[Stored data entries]
- - - -

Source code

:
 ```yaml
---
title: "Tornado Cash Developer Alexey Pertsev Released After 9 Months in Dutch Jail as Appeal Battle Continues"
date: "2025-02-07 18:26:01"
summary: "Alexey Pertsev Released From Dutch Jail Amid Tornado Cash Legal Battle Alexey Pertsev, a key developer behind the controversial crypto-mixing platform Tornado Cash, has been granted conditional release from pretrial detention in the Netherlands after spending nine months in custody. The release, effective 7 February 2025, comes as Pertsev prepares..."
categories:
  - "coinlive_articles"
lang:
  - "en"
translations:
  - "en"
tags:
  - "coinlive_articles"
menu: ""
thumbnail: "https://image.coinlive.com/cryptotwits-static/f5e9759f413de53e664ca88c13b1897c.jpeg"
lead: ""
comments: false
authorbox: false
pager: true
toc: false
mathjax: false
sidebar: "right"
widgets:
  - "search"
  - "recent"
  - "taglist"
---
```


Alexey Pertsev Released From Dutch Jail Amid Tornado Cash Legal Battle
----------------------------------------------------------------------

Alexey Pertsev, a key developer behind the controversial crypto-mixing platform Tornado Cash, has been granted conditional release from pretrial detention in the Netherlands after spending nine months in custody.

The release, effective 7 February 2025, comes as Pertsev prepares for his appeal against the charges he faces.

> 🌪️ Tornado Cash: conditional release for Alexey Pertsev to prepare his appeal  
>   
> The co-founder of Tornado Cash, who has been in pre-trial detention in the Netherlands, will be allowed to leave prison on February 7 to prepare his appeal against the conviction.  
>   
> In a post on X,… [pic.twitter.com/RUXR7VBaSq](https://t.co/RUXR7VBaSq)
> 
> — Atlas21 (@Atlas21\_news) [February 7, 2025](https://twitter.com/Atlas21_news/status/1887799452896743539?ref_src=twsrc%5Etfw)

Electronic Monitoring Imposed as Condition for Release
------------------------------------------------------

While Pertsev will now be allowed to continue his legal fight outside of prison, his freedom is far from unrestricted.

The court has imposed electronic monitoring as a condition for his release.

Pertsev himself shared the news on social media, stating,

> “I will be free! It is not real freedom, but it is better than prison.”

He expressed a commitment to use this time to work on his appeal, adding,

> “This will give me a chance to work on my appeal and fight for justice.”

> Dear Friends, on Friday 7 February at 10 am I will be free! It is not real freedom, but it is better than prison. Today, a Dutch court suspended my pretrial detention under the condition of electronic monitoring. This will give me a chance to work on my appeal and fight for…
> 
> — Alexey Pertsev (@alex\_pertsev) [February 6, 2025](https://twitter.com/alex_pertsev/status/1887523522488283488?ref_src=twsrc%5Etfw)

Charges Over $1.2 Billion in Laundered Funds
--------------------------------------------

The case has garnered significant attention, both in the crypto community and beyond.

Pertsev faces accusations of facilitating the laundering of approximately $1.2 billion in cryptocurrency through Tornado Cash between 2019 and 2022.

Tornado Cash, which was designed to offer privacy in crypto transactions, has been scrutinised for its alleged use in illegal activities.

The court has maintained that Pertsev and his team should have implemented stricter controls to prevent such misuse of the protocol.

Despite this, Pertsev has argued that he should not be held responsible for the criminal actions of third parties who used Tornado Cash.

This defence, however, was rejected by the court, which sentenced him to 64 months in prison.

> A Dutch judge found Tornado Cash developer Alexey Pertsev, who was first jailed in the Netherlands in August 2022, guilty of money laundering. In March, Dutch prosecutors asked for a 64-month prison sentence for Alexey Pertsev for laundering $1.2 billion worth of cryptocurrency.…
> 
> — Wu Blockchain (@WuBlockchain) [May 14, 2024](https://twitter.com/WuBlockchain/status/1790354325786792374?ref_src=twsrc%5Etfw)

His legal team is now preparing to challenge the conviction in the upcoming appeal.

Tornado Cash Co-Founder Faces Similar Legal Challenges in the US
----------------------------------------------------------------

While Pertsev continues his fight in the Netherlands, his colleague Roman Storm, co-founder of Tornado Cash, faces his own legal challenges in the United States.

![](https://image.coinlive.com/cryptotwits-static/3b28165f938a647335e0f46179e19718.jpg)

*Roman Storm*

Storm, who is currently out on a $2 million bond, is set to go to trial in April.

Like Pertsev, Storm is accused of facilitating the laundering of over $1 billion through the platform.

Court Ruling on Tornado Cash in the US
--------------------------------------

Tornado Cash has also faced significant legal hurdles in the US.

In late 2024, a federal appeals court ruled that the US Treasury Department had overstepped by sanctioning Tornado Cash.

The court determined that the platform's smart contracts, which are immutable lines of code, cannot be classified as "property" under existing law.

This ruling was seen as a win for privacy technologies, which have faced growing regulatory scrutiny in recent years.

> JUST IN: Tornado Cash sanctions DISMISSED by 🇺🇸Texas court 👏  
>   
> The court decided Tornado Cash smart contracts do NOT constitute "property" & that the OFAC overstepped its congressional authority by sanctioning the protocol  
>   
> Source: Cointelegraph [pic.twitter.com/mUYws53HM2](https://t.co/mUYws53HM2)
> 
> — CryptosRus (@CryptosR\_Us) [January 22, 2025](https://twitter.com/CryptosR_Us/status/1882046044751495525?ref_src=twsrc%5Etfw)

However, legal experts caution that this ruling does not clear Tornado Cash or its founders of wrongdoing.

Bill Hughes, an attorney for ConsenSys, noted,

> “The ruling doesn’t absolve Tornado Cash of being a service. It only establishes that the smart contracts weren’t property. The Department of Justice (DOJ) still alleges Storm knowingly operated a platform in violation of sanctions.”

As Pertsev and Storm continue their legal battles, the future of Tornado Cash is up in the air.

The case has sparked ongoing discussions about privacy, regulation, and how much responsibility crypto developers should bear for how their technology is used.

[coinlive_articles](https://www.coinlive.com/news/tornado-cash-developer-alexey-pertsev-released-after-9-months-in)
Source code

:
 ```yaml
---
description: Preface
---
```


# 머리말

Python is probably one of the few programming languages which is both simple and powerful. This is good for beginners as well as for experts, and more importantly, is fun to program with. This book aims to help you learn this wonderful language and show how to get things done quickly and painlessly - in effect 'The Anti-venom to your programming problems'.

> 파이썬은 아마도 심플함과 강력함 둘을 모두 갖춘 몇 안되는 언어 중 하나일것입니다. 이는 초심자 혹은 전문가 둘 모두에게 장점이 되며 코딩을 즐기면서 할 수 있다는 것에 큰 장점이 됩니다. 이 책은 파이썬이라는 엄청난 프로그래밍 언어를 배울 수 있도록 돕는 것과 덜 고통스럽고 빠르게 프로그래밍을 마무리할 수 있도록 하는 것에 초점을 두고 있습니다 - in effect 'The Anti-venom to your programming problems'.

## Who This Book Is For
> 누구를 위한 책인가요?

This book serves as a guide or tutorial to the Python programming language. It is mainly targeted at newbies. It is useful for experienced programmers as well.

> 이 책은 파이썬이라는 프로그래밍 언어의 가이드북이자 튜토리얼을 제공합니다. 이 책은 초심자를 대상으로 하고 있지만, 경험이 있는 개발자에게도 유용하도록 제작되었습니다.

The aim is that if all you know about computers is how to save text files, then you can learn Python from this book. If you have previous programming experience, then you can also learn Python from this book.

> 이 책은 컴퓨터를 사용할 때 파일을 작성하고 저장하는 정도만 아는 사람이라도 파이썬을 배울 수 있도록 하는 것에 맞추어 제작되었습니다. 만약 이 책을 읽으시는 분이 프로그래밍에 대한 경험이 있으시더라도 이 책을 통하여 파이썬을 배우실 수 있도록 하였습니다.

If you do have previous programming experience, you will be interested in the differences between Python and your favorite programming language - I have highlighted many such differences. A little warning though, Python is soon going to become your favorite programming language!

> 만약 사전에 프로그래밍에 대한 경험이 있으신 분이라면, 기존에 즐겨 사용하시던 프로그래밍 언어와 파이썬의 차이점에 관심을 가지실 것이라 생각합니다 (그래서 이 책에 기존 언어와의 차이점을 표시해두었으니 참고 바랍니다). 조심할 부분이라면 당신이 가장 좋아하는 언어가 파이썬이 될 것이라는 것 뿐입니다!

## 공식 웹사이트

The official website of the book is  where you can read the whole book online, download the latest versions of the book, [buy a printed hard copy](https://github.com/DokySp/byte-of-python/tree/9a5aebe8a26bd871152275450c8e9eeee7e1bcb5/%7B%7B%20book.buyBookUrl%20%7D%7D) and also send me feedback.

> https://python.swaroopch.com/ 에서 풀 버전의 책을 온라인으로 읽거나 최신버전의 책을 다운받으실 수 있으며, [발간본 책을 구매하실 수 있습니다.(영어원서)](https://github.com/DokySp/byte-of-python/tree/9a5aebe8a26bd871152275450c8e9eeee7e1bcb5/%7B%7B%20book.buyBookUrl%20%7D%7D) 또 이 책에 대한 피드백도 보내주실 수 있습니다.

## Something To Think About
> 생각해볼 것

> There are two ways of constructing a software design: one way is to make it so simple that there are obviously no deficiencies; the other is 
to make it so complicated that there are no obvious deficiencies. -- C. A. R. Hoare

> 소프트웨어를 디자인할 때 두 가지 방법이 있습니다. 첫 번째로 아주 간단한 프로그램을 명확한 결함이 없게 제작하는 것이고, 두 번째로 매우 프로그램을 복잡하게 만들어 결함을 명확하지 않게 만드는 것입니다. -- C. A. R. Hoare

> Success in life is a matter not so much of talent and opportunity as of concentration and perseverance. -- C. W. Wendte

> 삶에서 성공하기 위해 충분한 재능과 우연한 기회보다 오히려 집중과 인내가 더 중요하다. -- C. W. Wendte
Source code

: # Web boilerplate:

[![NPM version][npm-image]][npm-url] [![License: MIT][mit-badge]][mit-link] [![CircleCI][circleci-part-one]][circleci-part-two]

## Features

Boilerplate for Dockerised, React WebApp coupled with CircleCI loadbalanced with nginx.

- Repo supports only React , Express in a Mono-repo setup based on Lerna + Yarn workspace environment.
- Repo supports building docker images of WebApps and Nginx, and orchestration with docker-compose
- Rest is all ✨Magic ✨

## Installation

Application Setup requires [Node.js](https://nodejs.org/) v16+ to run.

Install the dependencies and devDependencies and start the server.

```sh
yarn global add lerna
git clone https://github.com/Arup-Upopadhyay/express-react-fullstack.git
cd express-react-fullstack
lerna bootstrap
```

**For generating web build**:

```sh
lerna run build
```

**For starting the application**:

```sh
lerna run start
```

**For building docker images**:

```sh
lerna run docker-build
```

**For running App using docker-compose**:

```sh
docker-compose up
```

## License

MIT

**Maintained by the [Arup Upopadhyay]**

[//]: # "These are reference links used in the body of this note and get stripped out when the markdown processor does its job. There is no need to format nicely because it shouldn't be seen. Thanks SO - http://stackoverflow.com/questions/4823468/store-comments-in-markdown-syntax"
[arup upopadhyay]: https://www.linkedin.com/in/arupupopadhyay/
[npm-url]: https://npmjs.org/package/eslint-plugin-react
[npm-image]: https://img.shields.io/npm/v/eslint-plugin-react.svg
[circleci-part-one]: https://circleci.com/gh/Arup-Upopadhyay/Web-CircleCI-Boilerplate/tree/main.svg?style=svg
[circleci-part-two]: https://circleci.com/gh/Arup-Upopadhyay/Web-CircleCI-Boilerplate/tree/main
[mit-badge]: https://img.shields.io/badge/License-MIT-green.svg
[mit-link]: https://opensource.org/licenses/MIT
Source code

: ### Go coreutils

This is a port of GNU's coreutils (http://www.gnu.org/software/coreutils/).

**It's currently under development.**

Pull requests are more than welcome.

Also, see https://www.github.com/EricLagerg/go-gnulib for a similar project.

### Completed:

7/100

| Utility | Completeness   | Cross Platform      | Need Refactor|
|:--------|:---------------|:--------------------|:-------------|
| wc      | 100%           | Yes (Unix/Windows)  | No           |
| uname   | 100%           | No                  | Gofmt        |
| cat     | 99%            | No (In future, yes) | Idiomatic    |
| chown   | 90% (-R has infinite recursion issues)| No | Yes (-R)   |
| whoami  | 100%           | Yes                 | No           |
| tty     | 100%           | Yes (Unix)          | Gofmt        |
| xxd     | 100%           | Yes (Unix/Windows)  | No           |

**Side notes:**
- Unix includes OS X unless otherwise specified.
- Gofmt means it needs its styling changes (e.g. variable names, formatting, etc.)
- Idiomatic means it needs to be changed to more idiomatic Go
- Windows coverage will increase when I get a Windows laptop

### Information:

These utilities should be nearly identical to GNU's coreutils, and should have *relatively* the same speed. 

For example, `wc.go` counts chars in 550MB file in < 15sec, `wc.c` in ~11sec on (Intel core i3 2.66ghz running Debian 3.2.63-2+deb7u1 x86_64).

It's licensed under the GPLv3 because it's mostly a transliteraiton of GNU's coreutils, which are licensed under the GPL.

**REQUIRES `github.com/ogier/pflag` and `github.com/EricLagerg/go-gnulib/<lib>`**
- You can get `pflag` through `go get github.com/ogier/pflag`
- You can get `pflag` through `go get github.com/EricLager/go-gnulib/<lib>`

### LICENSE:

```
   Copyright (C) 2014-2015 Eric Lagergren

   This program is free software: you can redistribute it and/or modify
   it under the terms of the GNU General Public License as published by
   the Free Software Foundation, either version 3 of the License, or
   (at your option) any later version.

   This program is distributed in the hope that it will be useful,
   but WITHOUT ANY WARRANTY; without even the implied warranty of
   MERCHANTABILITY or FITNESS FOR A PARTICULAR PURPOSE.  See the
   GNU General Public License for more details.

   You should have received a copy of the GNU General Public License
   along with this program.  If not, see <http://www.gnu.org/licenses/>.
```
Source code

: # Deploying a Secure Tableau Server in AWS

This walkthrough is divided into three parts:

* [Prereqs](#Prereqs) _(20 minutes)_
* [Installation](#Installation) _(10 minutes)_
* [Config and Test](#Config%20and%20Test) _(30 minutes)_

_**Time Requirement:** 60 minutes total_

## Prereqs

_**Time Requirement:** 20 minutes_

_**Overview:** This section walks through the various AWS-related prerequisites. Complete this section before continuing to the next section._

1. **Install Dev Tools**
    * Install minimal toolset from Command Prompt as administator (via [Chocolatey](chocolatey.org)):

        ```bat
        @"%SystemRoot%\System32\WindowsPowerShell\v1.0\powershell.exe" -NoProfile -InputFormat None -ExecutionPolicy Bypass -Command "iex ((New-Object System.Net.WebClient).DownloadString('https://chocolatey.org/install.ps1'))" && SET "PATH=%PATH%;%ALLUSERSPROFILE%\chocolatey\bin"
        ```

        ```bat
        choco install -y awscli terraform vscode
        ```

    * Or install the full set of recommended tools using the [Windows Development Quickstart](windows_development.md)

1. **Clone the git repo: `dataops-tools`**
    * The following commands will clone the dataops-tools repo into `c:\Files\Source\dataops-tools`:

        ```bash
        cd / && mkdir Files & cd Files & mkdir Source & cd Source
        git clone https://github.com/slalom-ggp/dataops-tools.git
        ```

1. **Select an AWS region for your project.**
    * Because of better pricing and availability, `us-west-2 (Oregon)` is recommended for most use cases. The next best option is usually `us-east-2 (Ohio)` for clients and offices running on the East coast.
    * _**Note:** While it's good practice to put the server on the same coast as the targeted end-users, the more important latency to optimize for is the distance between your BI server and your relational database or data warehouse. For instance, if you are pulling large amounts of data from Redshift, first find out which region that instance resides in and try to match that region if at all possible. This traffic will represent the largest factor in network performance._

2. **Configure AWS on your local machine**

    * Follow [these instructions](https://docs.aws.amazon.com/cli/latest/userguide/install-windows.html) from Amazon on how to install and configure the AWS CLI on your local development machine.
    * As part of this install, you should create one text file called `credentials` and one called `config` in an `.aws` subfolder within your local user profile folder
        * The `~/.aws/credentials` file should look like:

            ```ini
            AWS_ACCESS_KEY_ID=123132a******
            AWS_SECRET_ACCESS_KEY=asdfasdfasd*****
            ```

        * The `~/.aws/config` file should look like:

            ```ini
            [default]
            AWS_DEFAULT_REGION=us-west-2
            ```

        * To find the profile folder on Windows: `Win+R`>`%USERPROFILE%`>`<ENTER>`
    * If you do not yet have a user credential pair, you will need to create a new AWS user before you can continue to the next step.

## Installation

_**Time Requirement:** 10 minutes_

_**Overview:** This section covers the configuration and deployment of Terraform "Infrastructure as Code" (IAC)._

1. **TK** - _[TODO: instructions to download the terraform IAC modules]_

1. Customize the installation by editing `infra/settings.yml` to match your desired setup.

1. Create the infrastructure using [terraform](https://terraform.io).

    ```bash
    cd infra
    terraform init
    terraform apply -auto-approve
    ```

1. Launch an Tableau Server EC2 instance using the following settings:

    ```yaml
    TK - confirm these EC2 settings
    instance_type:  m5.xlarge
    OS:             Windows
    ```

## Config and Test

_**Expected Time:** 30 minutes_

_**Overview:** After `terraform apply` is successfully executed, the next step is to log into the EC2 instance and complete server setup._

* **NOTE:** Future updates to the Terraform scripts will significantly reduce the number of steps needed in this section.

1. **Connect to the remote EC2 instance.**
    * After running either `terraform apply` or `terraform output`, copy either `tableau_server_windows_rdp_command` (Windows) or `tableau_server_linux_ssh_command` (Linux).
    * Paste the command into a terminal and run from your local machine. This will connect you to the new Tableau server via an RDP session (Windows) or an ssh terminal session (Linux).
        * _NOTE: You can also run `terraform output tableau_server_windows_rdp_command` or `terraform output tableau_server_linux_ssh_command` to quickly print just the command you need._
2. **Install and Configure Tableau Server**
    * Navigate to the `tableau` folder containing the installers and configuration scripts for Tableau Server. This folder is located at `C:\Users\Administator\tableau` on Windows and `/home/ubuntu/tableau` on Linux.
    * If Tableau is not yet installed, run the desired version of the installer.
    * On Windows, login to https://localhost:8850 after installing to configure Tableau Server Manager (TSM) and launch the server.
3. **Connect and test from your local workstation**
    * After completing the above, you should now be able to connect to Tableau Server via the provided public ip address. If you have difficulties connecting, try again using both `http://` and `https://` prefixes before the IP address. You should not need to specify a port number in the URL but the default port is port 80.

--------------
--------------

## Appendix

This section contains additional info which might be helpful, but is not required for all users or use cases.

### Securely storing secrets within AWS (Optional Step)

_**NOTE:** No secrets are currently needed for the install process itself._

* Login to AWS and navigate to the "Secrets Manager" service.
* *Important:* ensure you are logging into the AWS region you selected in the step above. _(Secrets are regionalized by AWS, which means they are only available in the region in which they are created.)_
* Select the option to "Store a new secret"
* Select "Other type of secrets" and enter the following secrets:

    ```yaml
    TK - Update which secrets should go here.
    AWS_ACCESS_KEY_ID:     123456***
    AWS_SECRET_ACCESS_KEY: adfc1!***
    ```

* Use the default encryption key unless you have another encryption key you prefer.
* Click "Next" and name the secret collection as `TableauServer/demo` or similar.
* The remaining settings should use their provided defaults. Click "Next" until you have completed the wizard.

- - - -

» Activity: What you return must be the lines above that run from the line with "파이썬은 아마도 심플함과" to the line with "누구를 위한 책인가요?", inclusive, each copied exactly.

» The completed task:
> 파이썬은 아마도 심플함과 강력함 둘을 모두 갖춘 몇 안되는 언어 중 하나일것입니다. 이는 초심자 혹은 전문가 둘 모두에게 장점이 되며 코딩을 즐기면서 할 수 있다는 것에 큰 장점이 됩니다. 이 책은 파이썬이라는 엄청난 프로그래밍 언어를 배울 수 있도록 돕는 것과 덜 고통스럽고 빠르게 프로그래밍을 마무리할 수 있도록 하는 것에 초점을 두고 있습니다 - in effect 'The Anti-venom to your programming problems'.

## Who This Book Is For
> 누구를 위한 책인가요?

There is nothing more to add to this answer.